We need a dedicated setting that limits the maximum size of files uploaded this way. Stitching together the file is a I/O-heavy operation that is limited by the available I/O bandwidth which is effectively unknown to the process.

For example, a SATA SSD will typically have write speeds of about 500 MB/s which may sound a lot but also means that the default max_execution_time of 30 seconds only allows for ~15 GB of data to be written. The actual throughput will be lower because of possible other I/O activity and for this example assumes that we get the full exclusive bandwidth.

In practice, writing 10 GB to a SATA SSD is possibly a reasonable upper limit that can be achieved within 30 seconds. This looks even more grim when dealing with SATA HDDs which is around 140 MB/s, allowing for a theoretical maximum of 4.2 GB being written in 30 seconds. However, unlike SSDs, the same HDD is possibly responsible reading the source data which means that writing a file larger than ~2 GB in 30 seconds is unlikely to succeed.

The actual available bandwidth is most likely unknown to the site operator which makes this even more difficult. We could set the default limit to 1 GB which should work on pretty much every system.

[dtdesign]

https://www.php.net/manual/en/info.configuration.php#ini.max-execution-time

On non Windows systems, the maximum execution time is not affected by system calls, stream operations etc. Please see the set_time_limit() function for more details.

That is interesting and suggest that file I/O actually does not count towards the max_execution_time, at least on non Windows systems. However, the web server and any reverse proxy (if present) have their own timeouts so we still need reasonable limits to prevent the requests from timing out.

[dtdesign]

The files at minimum require an objectTypeID to be able to infer where they belong, but other than that no further information is required.

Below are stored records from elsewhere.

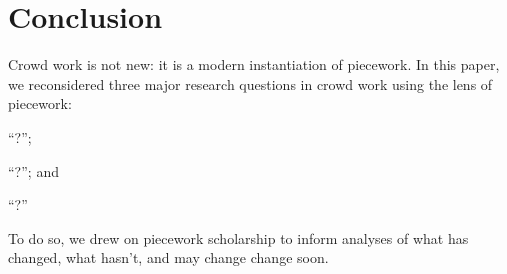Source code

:\documentclass[trackingWork]{subfiles}
\begin{document}
\section{Conclusion}
Crowd work is not new: it is a modern instantiation of piecework.
In this paper, we reconsidered three major research questions in crowd work using the lens of piecework: \begin{inlinelist}
  \item ``?'';
  \item ``?'';
        and
  \item ``?''
\end{inlinelist}
To do so, we drew on piecework scholarship to inform analyses of what has changed, what hasn't, and may change change soon. 
\end{document}
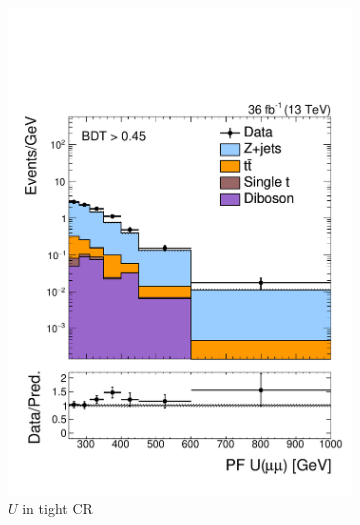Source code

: \begin{figure}[]
\begin{center}
\begin{subfigure}[t]{0.49\textwidth}
            \includegraphics[width=\textwidth]{figures/monotop/prefit/dimuon_tight_pfUZmag_logy.pdf}
            \caption{$U$ in tight CR}
        \end{subfigure}
        \begin{subfigure}[t]{0.49\textwidth}

\end{subfigure}
\end{center}
\end{figure}
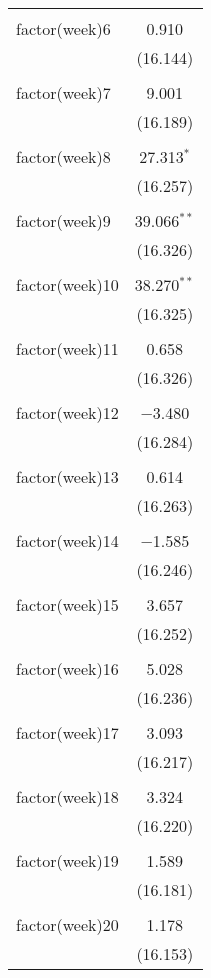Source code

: \documentclass{article}
\begin{document}
\begin{table}[!htbp]
\begin{tabular}{@{\extracolsep{5pt}}lc}
  & \\ 
 factor(week)6 & 0.910 \\ 
  & (16.144) \\ 
  & \\ 
 factor(week)7 & 9.001 \\ 
  & (16.189) \\ 
  & \\ 
 factor(week)8 & 27.313$^{*}$ \\ 
  & (16.257) \\ 
  & \\ 
 factor(week)9 & 39.066$^{**}$ \\ 
  & (16.326) \\ 
  & \\ 
 factor(week)10 & 38.270$^{**}$ \\ 
  & (16.325) \\ 
  & \\ 
 factor(week)11 & 0.658 \\ 
  & (16.326) \\ 
  & \\ 
 factor(week)12 & $-$3.480 \\ 
  & (16.284) \\ 
  & \\ 
 factor(week)13 & 0.614 \\ 
  & (16.263) \\ 
  & \\ 
 factor(week)14 & $-$1.585 \\ 
  & (16.246) \\ 
  & \\ 
 factor(week)15 & 3.657 \\ 
  & (16.252) \\ 
  & \\ 
 factor(week)16 & 5.028 \\ 
  & (16.236) \\ 
  & \\ 
 factor(week)17 & 3.093 \\ 
  & (16.217) \\ 
  & \\ 
 factor(week)18 & 3.324 \\ 
  & (16.220) \\ 
  & \\ 
 factor(week)19 & 1.589 \\ 
  & (16.181) \\ 
  & \\ 
 factor(week)20 & 1.178 \\ 
  & (16.153) \\ 

\end{tabular}
\end{table}
\end{document}
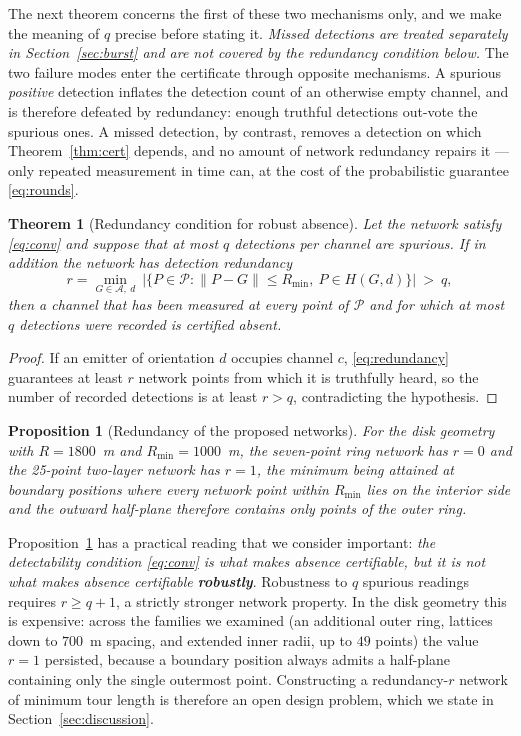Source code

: \documentclass[preprint,12pt,3p]{elsarticle}
\newtheorem{theorem}{Theorem}
\newtheorem{proposition}{Proposition}
\theoremstyle{definition}
\newcommand{\Rmin}{R_{\min}}
\newcommand{\bA}{\mathcal{A}}
\newcommand{\bP}{\mathcal{P}}
\begin{document}
The next theorem concerns the first of these two mechanisms only, and we make the meaning of $q$
precise before stating it. \emph{Missed detections are treated separately in
Section~\ref{sec:burst} and are not covered by the redundancy condition below.} The two failure
modes enter the certificate through opposite mechanisms. A spurious \emph{positive} detection
inflates the detection count of an otherwise empty channel, and is therefore defeated by
redundancy: enough truthful detections out-vote the spurious ones. A missed detection, by
contrast, removes a detection on which Theorem~\ref{thm:cert} depends, and no amount of network
redundancy repairs it --- only repeated measurement in time can, at the cost of the probabilistic
guarantee \eqref{eq:rounds}.

\begin{theorem}[Redundancy condition for robust absence]
\label{thm:redundancy}
Let the network satisfy \eqref{eq:conv} and suppose that at most $q$ detections per channel are
spurious. If in addition the network has \emph{detection redundancy}
\begin{equation}
r=\min_{G\in\bA,\ d}\ \bigl|\{P\in\bP:\|P-G\|\le\Rmin,\ P\in H(G,d)\}\bigr|\ >\ q,
\label{eq:redundancy}
\end{equation}
then a channel that has been measured at every point of $\bP$ and for which at most $q$
detections were recorded is certified absent.
\end{theorem}
\begin{proof}
If an emitter of orientation $d$ occupies channel $c$, \eqref{eq:redundancy} guarantees at least
$r$ network points from which it is truthfully heard, so the number of recorded detections is at
least $r>q$, contradicting the hypothesis.
\end{proof}

\begin{proposition}[Redundancy of the proposed networks]
\label{prop:r1}
For the disk geometry with $R=1800$~m and $\Rmin=1000$~m, the seven-point ring network has $r=0$
and the 25-point two-layer network has $r=1$, the minimum being attained at boundary positions
where every network point within $\Rmin$ lies on the interior side and the outward half-plane
therefore contains only points of the outer ring.
\end{proposition}

Proposition~\ref{prop:r1} has a practical reading that we consider important:
\emph{the detectability condition \eqref{eq:conv} is what makes absence certifiable, but it is not
what makes absence certifiable \textbf{robustly}}. Robustness to $q$ spurious readings requires
$r\ge q+1$, a strictly stronger network property. In the disk geometry this is expensive: across
the families we examined (an additional outer ring, lattices down to $700$~m spacing, and
extended inner radii, up to $49$ points) the value $r=1$ persisted, because a boundary position
always admits a half-plane containing only the single outermost point. Constructing a
redundancy-$r$ network of minimum tour length is therefore an open design problem, which we state
in Section~\ref{sec:discussion}.
\end{document}
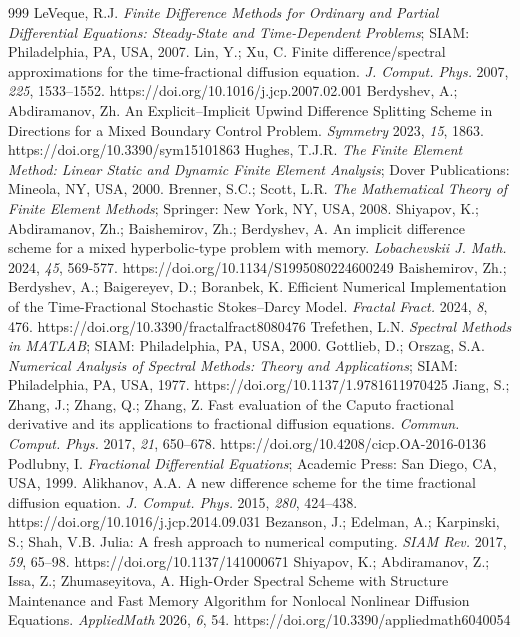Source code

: \documentclass[a4paper,fleqn]{cas-sc}
\begin{document}
\begin{thebibliography}{999}
 LeVeque, R.J. \textit{Finite Difference Methods for Ordinary and Partial Differential Equations: Steady-State and Time-Dependent Problems}; SIAM: Philadelphia, PA, USA, 2007.
 Lin, Y.; Xu, C. Finite difference/spectral approximations for the time-fractional diffusion equation. \textit{J. Comput. Phys.} 2007, \textit{225}, 1533--1552. https://doi.org/10.1016/j.jcp.2007.02.001
 Berdyshev, A.; Abdiramanov, Zh. An Explicit--Implicit Upwind Difference Splitting Scheme in Directions for a Mixed Boundary Control Problem. \textit{Symmetry} 2023, \textit{15}, 1863. https://doi.org/10.3390/sym15101863
 Hughes, T.J.R. \textit{The Finite Element Method: Linear Static and Dynamic Finite Element Analysis}; Dover Publications: Mineola, NY, USA, 2000.
 Brenner, S.C.; Scott, L.R. \textit{The Mathematical Theory of Finite Element Methods}; Springer: New York, NY, USA, 2008.
 Shiyapov, K.; Abdiramanov, Zh.; Baishemirov, Zh.; Berdyshev, A. An implicit difference scheme for a mixed hyperbolic-type problem with memory. \textit{Lobachevskii J. Math.} 2024, \textit{45}, 569-577. https://doi.org/10.1134/S1995080224600249
 Baishemirov, Zh.; Berdyshev, A.; Baigereyev, D.; Boranbek, K. Efficient Numerical Implementation of the Time-Fractional Stochastic Stokes--Darcy Model. \textit{Fractal Fract.} 2024, \textit{8}, 476. https://doi.org/10.3390/fractalfract8080476
 Trefethen, L.N. \textit{Spectral Methods in MATLAB}; SIAM: Philadelphia, PA, USA, 2000.
 Gottlieb, D.; Orszag, S.A. \textit{Numerical Analysis of Spectral Methods: Theory and Applications}; SIAM: Philadelphia, PA, USA, 1977. https://doi.org/10.1137/1.9781611970425
 Jiang, S.; Zhang, J.; Zhang, Q.; Zhang, Z. Fast evaluation of the Caputo fractional derivative and its applications to fractional diffusion equations. \textit{Commun. Comput. Phys.} 2017, \textit{21}, 650--678. https://doi.org/10.4208/cicp.OA-2016-0136
 Podlubny, I. \textit{Fractional Differential Equations}; Academic Press: San Diego, CA, USA, 1999.
 Alikhanov, A.A. A new difference scheme for the time fractional diffusion equation. \textit{J. Comput. Phys.} 2015, \textit{280}, 424--438. https://doi.org/10.1016/j.jcp.2014.09.031
 Bezanson, J.; Edelman, A.; Karpinski, S.; Shah, V.B. Julia: A fresh approach to numerical computing. \textit{SIAM Rev.} 2017, \textit{59}, 65--98. https://doi.org/10.1137/141000671
 Shiyapov, K.; Abdiramanov, Z.; Issa, Z.; Zhumaseyitova, A. High-Order Spectral Scheme with Structure Maintenance and Fast Memory Algorithm for Nonlocal Nonlinear Diffusion Equations. \textit{AppliedMath} 2026, \textit{6}, 54. https://doi.org/10.3390/appliedmath6040054

\end{thebibliography}
\end{document}
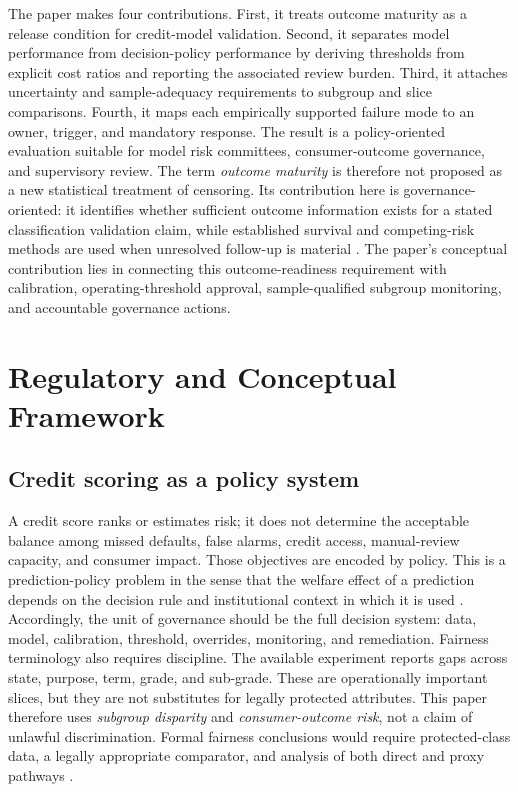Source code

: \documentclass[10pt]{article}
\begin{document}
The paper makes four contributions. First, it treats outcome maturity as a release condition for credit-model validation. Second, it separates model performance from decision-policy performance by deriving thresholds from explicit cost ratios and reporting the associated review burden. Third, it attaches uncertainty and sample-adequacy requirements to subgroup and slice comparisons. Fourth, it maps each empirically supported failure mode to an owner, trigger, and mandatory response. The result is a policy-oriented evaluation suitable for model risk committees, consumer-outcome governance, and supervisory review. The term \emph{outcome maturity} is therefore not proposed as a new statistical treatment of censoring. Its contribution here is governance-oriented: it identifies whether sufficient outcome information exists for a stated classification validation claim, while established survival and competing-risk methods are used when unresolved follow-up is material \cite{ref49,ref50,ref51,ref52}. The paper's conceptual contribution lies in connecting this outcome-readiness requirement with calibration, operating-threshold approval, sample-qualified subgroup monitoring, and accountable governance actions.

\section{Regulatory and Conceptual Framework}

\subsection{Credit scoring as a policy system}

A credit score ranks or estimates risk; it does not determine the acceptable balance among missed defaults, false alarms, credit access, manual-review capacity, and consumer impact. Those objectives are encoded by policy. This is a prediction-policy problem in the sense that the welfare effect of a prediction depends on the decision rule and institutional context in which it is used \cite{ref18}. Accordingly, the unit of governance should be the full decision system: data, model, calibration, threshold, overrides, monitoring, and remediation. Fairness terminology also requires discipline. The available experiment reports gaps across state, purpose, term, grade, and sub-grade. These are operationally important slices, but they are not substitutes for legally protected attributes. This paper therefore uses \emph{subgroup disparity} and \emph{consumer-outcome risk}, not a claim of unlawful discrimination. Formal fairness conclusions would require protected-class data, a legally appropriate comparator, and analysis of both direct and proxy pathways \cite{ref8,ref19}.
\end{document}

At first I though that we should also store an object id, but that has the drawback of duplicating data and due to the lack of foreign keys is prone to be unreliable. Actually, we do not need the objectID at all:

• For 1:1 mappings, the referring object can just store the file id itself. For example, a style could store its page logo as pageLogoFileID that in return is a foreign key that references wcf1_file.fileID.
• For 1:n mappings an intermediate mapping table can be used to store the references. Attachments are an example of such a mapping where multiple files are associated with a single object.